No matter where you enter the history of Canada – through exploration, politics, business, education or literature -- you find that the Scots and their descendants have played a leading role. Today, almost five million Canadians identify themselves as Scottish, and their influence is felt throughout the land. Starting with his own deep roots in Scotland and early Canada, Ken McGoogan has created a lively, entertaining narrative that focuses on more than sixty Scots who have led the way in shaping this country.
Early arrivals included explorers Alexander Mackenzie, Simon Fraser and the “Scotch West Indian,” James Douglas. Later, Scots such as Lord Selkirk and John Galt encouraged thousands to immigrate. Nation-builders followed, among them John A. Macdonald, James McGill and the reformer Nellie McClung. Then came the visionaries, Scottish Canadians such as Tommy Douglas, Doris Anderson and Marshall McLuhan, who have turned Canada into a nation that revels in diversity.

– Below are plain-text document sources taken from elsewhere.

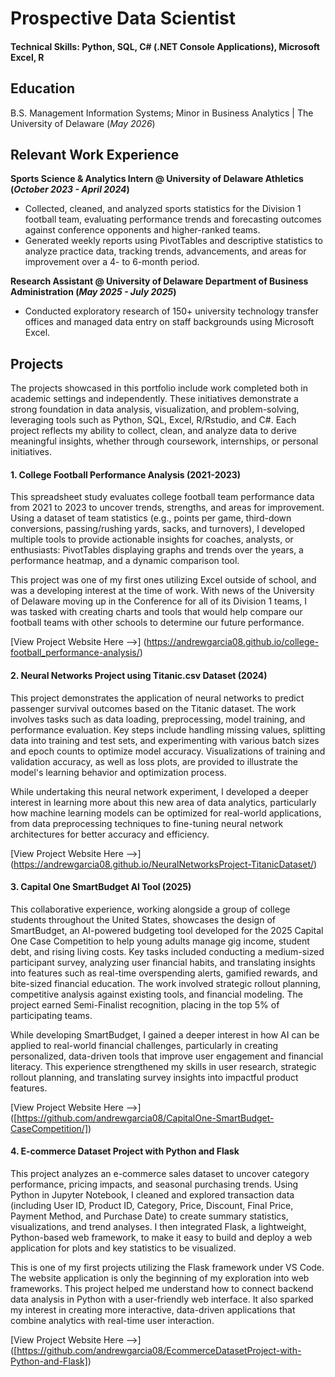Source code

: # Prospective Data Scientist

#### Technical Skills: Python, SQL, C# (.NET Console Applications), Microsoft Excel, R

## Education
B.S. Management Information Systems; Minor in Business Analytics | The University of Delaware (_May 2026_)								       		


## Relevant Work Experience
**Sports Science & Analytics Intern @ University of Delaware Athletics (_October 2023 - April 2024_)**
- Collected, cleaned, and analyzed sports statistics for the Division 1 football team, evaluating performance trends and forecasting outcomes against conference opponents and higher-ranked teams.
- Generated weekly reports using PivotTables and descriptive statistics to analyze practice data, tracking trends, advancements, and areas for improvement over a 4- to 6-month period.

**Research Assistant @ University of Delaware Department of Business Administration (_May 2025 - July 2025_)**
- Conducted exploratory research of 150+ university technology transfer offices and managed data entry on staff backgrounds using Microsoft Excel.

## Projects
The projects showcased in this portfolio include work completed both in academic settings and independently. These initiatives demonstrate a strong foundation in data analysis, visualization, and problem-solving, 
leveraging tools such as Python, SQL, Excel, R/Rstudio, and C#. Each project reflects my ability to collect, clean, and analyze data to derive meaningful insights, whether through coursework, internships, or 
personal initiatives.

#### 1. College Football Performance Analysis (2021-2023)
This spreadsheet study evaluates college football team performance data from 2021 to 2023 to uncover trends, strengths, and areas for improvement. Using a dataset of team statistics (e.g., points per game, third-down conversions, passing/rushing yards, sacks, and turnovers), I developed multiple tools to provide actionable insights for coaches, analysts, or enthusiasts: PivotTables displaying graphs and trends over the years, a performance heatmap, and a dynamic comparison tool.

This project was one of my first ones utilizing Excel outside of school, and was a developing interest at the time of work. With news of the University of Delaware moving up in the Conference for all of its Division 1 teams, I was tasked with creating charts and tools that would help compare our football teams with other schools to determine our future performance.

[View Project Website Here -->] (https://andrewgarcia08.github.io/college-football_performance-analysis/)

#### 2. Neural Networks Project using Titanic.csv Dataset (2024)
This project demonstrates the application of neural networks to predict passenger survival outcomes based on the Titanic dataset. The work involves tasks such as data loading, preprocessing, model training, and performance evaluation. Key steps include handling missing values, splitting data into training and test sets, and experimenting with various batch sizes and epoch counts to optimize model accuracy. Visualizations of training and validation accuracy, as well as loss plots, are provided to illustrate the model's learning behavior and optimization process.

While undertaking this neural network experiment, I developed a deeper interest in learning more about this new area of data analytics, particularly how machine learning models can be optimized for real-world applications, from data preprocessing techniques to fine-tuning neural network architectures for better accuracy and efficiency. 

[View Project Website Here -->] (https://andrewgarcia08.github.io/NeuralNetworksProject-TitanicDataset/)

#### 3. Capital One SmartBudget AI Tool (2025)
This collaborative experience, working alongside a group of college students throughout the United States, showcases the design of SmartBudget, an AI-powered budgeting tool developed for the 2025 Capital One Case Competition to help young adults manage gig income, student debt, and rising living costs. Key tasks included conducting a medium-sized participant survey, analyzing user financial habits, and translating insights into features such as real-time overspending alerts, gamified rewards, and bite-sized financial education. The work involved strategic rollout planning, competitive analysis against existing tools, and financial modeling. The project earned Semi-Finalist recognition, placing in the top 5% of participating teams.

While developing SmartBudget, I gained a deeper interest in how AI can be applied to real-world financial challenges, particularly in creating personalized, data-driven tools that improve user engagement and financial literacy. This experience strengthened my skills in user research, strategic rollout planning, and translating survey insights into impactful product features.

[View Project Website Here -->] ([https://github.com/andrewgarcia08/CapitalOne-SmartBudget-CaseCompetition/])

#### 4. E-commerce Dataset Project with Python and Flask
This project analyzes an e-commerce sales dataset to uncover category performance, pricing impacts, and seasonal purchasing trends. Using Python in Jupyter Notebook, I cleaned and explored transaction data (including User ID, Product ID, Category, Price, Discount, Final Price, Payment Method, and Purchase Date) to create summary statistics, visualizations, and trend analyses. I then integrated Flask, a lightweight, Python-based web framework, to make it easy to build and deploy a web application for plots and key statistics to be visualized.

This is one of my first projects utilizing the Flask framework under VS Code. The website application is only the beginning of my exploration into web frameworks. This project helped me understand how to connect backend data analysis in Python with a user-friendly web interface. It also sparked my interest in creating more interactive, data-driven applications that combine analytics with real-time user interaction.

[View Project Website Here -->] ([https://github.com/andrewgarcia08/EcommerceDatasetProject-with-Python-and-Flask])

McGoogan commemorates the first settlers to land at Pictou, Nova Scotia, and celebrates such hybrid Canadians as the Cherokee Scot John Norton, Thérèse MacDonald Casgrain and the kilt-loving John George Diefenbaker. He honours the war contributions of Scottish Canadian regiments, and he toasts Sir Walter Scott and the beloved Robbie Burns. Beautifully illustrated and handsomely packaged, How the Scots Invented Canada is an exuberant celebration of the building of a nation.